I've been asked multiple times which platform is the best to use for musicians, and while I have my personal opinion (Insta) but honestly it doesn't matter all that much. The best platform is the one you actually use. As long as you're posting consistently and actually engaging with your audience, you're good.
There are two super simple ways to select a platform:
Go where the audience is
Go with the one you like
If all of your audience is on Facebook, use Facebook. If you have no audience and you're good at Twitter, do the Twitter.
If you're terrible at it and don't "get it", why would you keep pushing it? Did some music journalist tell you that you're nothing unless you're on Twitter? Screw them.
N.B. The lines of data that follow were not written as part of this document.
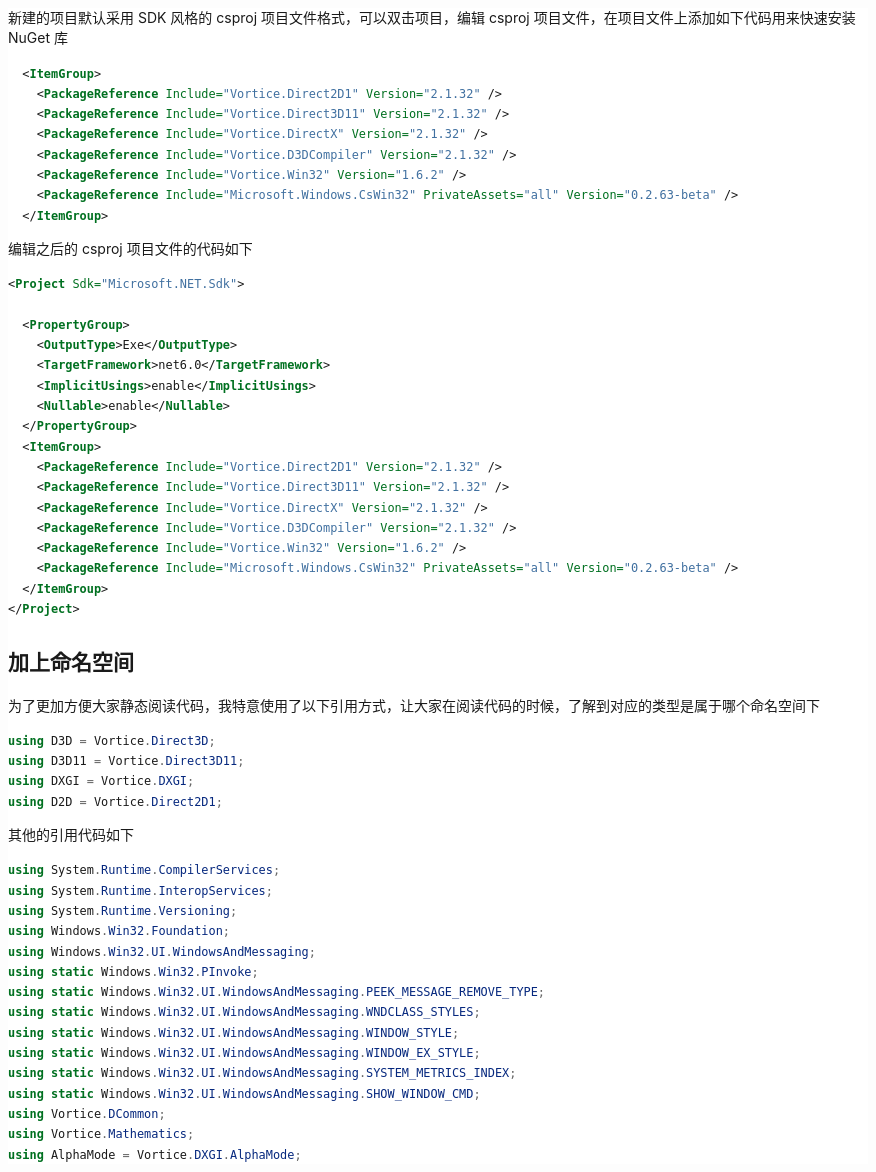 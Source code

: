 新建的项目默认采用 SDK 风格的 csproj 项目文件格式，可以双击项目，编辑 csproj 项目文件，在项目文件上添加如下代码用来快速安装 NuGet 库

```xml
  <ItemGroup>
    <PackageReference Include="Vortice.Direct2D1" Version="2.1.32" />
    <PackageReference Include="Vortice.Direct3D11" Version="2.1.32" />
    <PackageReference Include="Vortice.DirectX" Version="2.1.32" />
    <PackageReference Include="Vortice.D3DCompiler" Version="2.1.32" />
    <PackageReference Include="Vortice.Win32" Version="1.6.2" />
    <PackageReference Include="Microsoft.Windows.CsWin32" PrivateAssets="all" Version="0.2.63-beta" />
  </ItemGroup>
```

编辑之后的 csproj 项目文件的代码如下

```xml
<Project Sdk="Microsoft.NET.Sdk">

  <PropertyGroup>
    <OutputType>Exe</OutputType>
    <TargetFramework>net6.0</TargetFramework>
    <ImplicitUsings>enable</ImplicitUsings>
    <Nullable>enable</Nullable>
  </PropertyGroup>
  <ItemGroup>
    <PackageReference Include="Vortice.Direct2D1" Version="2.1.32" />
    <PackageReference Include="Vortice.Direct3D11" Version="2.1.32" />
    <PackageReference Include="Vortice.DirectX" Version="2.1.32" />
    <PackageReference Include="Vortice.D3DCompiler" Version="2.1.32" />
    <PackageReference Include="Vortice.Win32" Version="1.6.2" />
    <PackageReference Include="Microsoft.Windows.CsWin32" PrivateAssets="all" Version="0.2.63-beta" />
  </ItemGroup>
</Project>
```

## 加上命名空间

为了更加方便大家静态阅读代码，我特意使用了以下引用方式，让大家在阅读代码的时候，了解到对应的类型是属于哪个命名空间下

```csharp
using D3D = Vortice.Direct3D;
using D3D11 = Vortice.Direct3D11;
using DXGI = Vortice.DXGI;
using D2D = Vortice.Direct2D1;
```

其他的引用代码如下

```csharp
using System.Runtime.CompilerServices;
using System.Runtime.InteropServices;
using System.Runtime.Versioning;
using Windows.Win32.Foundation;
using Windows.Win32.UI.WindowsAndMessaging;
using static Windows.Win32.PInvoke;
using static Windows.Win32.UI.WindowsAndMessaging.PEEK_MESSAGE_REMOVE_TYPE;
using static Windows.Win32.UI.WindowsAndMessaging.WNDCLASS_STYLES;
using static Windows.Win32.UI.WindowsAndMessaging.WINDOW_STYLE;
using static Windows.Win32.UI.WindowsAndMessaging.WINDOW_EX_STYLE;
using static Windows.Win32.UI.WindowsAndMessaging.SYSTEM_METRICS_INDEX;
using static Windows.Win32.UI.WindowsAndMessaging.SHOW_WINDOW_CMD;
using Vortice.DCommon;
using Vortice.Mathematics;
using AlphaMode = Vortice.DXGI.AlphaMode;
```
Don't keep working away at a platform you hate spending time on:
The whole point of being on a social platform is being active on a social platform.
There's no point in setting up a Twitter if you never log in!
Some social platforms only allow you one link at a time (looking at you, Instagram), or you have limited space (like in Twitter) for your bio. One way to get around this is through something like LinkTree. It's been widely used by bloggers, and there's a free version.
It's just a simple site you sign up for (alliteration) that provides you one page where you can post links. You have one main link (mine is Linktre.ee/audreylecker) to this page, and you put that one on all your bios.
In the video above you can see what it looks like in the dashboard and on your bio.
So this is why you don't technically need a website yet.
You can put all your important links into something like Linktr.ee, and then when you have more content or more information you need to get out there, THEN go build your website.
Comment below and tell me the ONE thing that frustrates you most about building a website.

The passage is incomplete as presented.